**WORK INSTRUCTION**
How many lines in the material below contain the string "False"? Answer with the number alone.
····················
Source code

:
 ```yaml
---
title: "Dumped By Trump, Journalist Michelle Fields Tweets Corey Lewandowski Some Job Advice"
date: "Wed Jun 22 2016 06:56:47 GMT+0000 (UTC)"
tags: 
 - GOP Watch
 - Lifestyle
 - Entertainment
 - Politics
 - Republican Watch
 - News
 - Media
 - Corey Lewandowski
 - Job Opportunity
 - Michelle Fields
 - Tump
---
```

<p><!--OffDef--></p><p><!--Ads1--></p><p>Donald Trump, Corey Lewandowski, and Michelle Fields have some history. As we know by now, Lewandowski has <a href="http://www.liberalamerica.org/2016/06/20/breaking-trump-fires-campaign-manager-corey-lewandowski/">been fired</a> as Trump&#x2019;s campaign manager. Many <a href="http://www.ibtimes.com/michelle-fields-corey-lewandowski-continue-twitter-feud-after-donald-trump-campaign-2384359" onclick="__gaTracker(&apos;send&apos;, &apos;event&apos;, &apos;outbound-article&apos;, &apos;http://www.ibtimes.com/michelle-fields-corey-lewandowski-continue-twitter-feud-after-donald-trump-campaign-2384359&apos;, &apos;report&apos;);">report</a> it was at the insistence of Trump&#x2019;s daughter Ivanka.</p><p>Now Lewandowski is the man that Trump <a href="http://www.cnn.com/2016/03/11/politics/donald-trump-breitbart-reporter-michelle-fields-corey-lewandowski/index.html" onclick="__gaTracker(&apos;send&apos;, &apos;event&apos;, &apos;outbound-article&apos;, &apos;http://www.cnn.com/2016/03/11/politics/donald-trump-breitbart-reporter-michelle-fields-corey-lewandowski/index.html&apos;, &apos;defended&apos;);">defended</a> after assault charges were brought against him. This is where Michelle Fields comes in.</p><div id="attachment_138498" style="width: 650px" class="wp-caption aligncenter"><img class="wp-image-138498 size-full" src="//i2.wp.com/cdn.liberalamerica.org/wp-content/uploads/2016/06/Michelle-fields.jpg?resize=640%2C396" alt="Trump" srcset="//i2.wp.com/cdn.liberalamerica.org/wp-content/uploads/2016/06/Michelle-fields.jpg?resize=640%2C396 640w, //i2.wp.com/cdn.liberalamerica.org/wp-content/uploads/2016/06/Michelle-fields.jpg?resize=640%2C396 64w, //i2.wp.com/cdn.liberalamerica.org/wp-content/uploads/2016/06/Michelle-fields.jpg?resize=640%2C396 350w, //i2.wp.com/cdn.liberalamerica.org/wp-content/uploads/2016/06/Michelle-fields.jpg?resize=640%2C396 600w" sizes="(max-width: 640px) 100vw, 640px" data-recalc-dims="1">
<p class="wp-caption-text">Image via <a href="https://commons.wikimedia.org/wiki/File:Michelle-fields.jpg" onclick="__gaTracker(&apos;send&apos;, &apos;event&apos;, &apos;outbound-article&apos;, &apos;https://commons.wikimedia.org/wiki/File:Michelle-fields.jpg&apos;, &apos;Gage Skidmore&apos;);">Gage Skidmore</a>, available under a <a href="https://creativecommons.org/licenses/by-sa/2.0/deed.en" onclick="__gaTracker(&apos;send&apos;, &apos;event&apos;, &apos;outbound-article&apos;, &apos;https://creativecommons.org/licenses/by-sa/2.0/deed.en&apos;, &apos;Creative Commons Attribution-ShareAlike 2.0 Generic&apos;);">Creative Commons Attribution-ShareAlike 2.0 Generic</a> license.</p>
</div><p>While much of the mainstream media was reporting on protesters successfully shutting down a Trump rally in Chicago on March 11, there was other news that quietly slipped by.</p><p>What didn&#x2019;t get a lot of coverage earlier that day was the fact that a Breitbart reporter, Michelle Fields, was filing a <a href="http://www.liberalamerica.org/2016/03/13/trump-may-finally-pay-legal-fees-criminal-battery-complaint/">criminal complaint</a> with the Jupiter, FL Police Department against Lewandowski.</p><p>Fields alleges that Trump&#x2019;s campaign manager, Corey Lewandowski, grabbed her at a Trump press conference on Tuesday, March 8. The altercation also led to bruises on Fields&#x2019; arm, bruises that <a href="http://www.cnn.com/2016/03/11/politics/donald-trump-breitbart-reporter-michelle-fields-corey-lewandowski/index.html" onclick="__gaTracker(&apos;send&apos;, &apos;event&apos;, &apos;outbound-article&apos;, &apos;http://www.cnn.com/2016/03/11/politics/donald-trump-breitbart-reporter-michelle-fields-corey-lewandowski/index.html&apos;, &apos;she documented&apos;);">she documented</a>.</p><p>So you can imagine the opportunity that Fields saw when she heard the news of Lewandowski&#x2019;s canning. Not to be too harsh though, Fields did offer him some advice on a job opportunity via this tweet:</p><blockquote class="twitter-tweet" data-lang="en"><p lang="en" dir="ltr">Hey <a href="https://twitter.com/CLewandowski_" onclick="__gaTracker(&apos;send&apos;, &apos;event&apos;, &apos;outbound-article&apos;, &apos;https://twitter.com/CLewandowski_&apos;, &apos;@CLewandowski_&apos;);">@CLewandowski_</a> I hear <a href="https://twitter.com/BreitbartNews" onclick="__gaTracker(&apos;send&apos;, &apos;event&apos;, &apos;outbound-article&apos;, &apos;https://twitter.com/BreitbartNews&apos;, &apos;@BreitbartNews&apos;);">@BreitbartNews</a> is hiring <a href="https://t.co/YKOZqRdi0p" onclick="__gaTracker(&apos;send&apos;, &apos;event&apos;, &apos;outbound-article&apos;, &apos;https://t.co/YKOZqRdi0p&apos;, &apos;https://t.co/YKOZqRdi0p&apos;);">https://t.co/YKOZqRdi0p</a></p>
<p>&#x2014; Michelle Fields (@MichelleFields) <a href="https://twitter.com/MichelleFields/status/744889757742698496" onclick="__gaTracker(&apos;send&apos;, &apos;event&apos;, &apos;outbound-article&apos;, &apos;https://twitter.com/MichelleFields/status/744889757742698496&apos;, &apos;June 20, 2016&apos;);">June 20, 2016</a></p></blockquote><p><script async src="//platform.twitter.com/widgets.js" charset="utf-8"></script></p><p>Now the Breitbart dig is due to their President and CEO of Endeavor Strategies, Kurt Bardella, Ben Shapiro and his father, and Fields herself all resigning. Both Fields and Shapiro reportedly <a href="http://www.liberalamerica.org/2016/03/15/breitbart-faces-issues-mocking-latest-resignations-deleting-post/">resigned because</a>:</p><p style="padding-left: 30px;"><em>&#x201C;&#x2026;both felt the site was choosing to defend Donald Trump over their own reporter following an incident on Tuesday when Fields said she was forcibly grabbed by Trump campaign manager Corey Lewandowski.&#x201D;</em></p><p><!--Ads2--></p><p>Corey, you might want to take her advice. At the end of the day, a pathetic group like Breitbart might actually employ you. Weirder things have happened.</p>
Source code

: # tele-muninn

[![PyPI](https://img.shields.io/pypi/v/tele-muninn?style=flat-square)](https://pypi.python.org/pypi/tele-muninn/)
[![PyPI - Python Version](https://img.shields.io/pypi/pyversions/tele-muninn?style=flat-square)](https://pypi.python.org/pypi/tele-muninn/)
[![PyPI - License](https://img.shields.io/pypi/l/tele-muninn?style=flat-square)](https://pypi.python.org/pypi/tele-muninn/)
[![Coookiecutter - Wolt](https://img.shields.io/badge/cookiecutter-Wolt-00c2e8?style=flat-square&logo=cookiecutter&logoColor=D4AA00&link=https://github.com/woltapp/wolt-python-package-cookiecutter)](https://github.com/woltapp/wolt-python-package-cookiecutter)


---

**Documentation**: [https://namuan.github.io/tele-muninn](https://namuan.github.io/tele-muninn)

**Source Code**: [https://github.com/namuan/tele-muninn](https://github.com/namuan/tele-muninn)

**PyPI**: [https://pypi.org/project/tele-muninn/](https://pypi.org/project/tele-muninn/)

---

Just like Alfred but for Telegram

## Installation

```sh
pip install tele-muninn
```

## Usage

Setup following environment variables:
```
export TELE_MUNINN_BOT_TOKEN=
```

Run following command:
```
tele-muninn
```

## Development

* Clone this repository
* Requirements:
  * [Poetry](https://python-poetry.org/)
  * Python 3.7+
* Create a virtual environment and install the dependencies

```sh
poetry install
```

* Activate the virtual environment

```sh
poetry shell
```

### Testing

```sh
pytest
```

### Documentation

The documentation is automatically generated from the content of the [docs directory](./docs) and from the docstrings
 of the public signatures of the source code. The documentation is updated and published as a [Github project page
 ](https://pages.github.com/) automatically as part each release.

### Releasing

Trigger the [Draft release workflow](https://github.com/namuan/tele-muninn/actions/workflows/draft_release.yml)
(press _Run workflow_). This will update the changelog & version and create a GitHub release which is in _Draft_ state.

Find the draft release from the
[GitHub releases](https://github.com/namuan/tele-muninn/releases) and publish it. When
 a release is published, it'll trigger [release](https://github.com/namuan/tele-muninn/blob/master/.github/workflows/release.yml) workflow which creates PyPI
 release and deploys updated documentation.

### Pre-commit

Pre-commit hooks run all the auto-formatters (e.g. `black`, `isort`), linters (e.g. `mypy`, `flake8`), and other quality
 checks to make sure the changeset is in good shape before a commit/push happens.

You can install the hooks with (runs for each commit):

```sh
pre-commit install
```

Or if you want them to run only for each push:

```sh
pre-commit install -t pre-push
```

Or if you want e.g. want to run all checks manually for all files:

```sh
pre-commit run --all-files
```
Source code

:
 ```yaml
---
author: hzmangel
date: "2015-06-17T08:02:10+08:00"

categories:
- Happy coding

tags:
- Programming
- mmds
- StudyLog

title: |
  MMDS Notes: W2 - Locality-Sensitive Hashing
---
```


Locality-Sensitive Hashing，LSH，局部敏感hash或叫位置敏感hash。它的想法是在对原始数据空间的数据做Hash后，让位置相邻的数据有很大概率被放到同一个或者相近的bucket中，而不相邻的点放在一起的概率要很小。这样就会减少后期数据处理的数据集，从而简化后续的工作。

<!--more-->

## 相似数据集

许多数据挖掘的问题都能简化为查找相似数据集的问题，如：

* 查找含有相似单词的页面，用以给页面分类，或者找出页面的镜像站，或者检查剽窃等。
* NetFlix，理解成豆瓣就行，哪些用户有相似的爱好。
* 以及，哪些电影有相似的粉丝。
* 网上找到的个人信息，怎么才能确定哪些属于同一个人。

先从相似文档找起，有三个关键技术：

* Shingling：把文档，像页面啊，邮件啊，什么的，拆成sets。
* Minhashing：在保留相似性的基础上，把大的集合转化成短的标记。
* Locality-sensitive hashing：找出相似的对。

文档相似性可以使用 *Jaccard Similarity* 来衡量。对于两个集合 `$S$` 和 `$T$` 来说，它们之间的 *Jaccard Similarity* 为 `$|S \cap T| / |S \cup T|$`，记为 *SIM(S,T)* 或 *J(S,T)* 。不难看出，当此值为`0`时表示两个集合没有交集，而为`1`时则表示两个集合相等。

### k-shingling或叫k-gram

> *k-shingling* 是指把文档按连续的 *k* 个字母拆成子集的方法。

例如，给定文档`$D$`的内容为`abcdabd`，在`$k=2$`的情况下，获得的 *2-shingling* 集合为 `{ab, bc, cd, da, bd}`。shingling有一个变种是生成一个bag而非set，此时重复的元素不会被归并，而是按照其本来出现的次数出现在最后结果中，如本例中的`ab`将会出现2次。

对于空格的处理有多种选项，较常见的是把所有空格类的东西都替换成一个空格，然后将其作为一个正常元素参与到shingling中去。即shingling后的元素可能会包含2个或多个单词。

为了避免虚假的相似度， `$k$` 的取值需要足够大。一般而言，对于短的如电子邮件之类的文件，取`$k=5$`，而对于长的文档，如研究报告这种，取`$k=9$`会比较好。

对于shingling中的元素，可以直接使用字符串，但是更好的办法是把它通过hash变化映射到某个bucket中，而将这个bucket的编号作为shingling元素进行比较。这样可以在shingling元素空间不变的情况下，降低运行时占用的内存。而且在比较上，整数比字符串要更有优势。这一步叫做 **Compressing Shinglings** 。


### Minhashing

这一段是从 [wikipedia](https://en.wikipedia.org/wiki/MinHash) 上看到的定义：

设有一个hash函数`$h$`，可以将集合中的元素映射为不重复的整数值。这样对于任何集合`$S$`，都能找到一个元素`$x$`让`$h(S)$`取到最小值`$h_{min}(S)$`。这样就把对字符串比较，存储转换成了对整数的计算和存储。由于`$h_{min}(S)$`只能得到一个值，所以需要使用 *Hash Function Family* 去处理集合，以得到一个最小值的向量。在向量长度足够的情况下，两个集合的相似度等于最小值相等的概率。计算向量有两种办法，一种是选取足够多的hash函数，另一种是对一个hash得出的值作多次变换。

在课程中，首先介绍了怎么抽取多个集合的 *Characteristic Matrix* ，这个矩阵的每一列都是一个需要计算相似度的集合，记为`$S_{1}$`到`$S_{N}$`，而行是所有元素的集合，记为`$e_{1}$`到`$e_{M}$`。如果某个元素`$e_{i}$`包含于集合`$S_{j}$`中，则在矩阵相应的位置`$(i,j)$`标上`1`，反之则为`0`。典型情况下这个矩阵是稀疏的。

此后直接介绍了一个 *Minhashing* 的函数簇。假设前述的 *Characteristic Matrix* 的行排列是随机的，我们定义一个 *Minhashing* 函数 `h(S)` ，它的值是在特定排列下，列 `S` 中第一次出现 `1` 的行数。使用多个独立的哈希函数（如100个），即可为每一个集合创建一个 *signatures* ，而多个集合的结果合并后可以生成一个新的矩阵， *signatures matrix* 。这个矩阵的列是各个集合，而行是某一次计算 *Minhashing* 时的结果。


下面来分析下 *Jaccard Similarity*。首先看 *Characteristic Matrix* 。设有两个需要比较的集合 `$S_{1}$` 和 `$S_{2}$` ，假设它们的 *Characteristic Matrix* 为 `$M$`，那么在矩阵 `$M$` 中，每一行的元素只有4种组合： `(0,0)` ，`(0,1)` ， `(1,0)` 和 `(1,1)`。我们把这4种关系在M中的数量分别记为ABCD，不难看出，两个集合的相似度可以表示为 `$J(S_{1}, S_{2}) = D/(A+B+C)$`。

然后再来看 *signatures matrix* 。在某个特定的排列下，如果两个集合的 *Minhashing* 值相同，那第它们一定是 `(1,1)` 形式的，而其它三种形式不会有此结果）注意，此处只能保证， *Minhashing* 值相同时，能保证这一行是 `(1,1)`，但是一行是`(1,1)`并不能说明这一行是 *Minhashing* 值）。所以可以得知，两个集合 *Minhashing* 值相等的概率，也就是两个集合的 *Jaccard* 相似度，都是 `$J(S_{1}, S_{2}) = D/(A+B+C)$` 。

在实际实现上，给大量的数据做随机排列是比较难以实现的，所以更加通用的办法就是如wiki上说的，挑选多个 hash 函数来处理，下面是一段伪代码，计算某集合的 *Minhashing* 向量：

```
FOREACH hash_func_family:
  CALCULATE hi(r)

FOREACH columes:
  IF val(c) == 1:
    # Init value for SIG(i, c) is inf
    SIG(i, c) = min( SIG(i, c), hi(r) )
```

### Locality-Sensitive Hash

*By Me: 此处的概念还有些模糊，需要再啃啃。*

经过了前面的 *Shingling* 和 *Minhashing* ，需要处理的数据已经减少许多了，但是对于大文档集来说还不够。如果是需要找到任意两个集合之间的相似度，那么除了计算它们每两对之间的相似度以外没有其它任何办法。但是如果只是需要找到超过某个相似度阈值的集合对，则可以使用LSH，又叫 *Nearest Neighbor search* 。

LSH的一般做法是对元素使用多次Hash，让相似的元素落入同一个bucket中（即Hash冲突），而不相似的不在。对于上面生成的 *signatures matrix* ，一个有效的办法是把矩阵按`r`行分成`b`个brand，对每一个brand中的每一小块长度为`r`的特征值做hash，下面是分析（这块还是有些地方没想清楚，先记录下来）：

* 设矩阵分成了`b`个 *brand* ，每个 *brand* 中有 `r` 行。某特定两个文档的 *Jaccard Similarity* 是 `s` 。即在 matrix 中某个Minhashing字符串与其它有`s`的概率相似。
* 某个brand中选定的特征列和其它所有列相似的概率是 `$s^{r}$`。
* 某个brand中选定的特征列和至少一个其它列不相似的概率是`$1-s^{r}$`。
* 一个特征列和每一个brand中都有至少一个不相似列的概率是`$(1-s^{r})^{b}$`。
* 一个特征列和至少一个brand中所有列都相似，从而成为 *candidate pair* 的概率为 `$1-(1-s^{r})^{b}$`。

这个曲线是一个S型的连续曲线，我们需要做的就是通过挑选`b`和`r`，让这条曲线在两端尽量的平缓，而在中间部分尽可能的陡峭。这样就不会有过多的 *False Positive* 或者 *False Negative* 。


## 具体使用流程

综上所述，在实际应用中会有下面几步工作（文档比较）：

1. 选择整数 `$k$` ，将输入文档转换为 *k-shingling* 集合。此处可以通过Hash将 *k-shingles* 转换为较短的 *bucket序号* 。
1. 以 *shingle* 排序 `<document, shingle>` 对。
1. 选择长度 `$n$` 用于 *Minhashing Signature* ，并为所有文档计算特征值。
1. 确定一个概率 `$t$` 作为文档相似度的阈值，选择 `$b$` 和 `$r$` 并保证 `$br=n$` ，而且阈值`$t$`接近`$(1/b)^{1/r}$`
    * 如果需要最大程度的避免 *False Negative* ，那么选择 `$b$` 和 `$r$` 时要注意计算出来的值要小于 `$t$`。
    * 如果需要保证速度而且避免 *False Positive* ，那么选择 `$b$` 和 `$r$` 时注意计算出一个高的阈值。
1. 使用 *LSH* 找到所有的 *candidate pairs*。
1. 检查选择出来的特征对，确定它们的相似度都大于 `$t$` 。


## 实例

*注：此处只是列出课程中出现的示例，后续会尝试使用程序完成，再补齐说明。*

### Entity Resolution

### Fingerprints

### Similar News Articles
····················
**SOLUTION BELOW**
3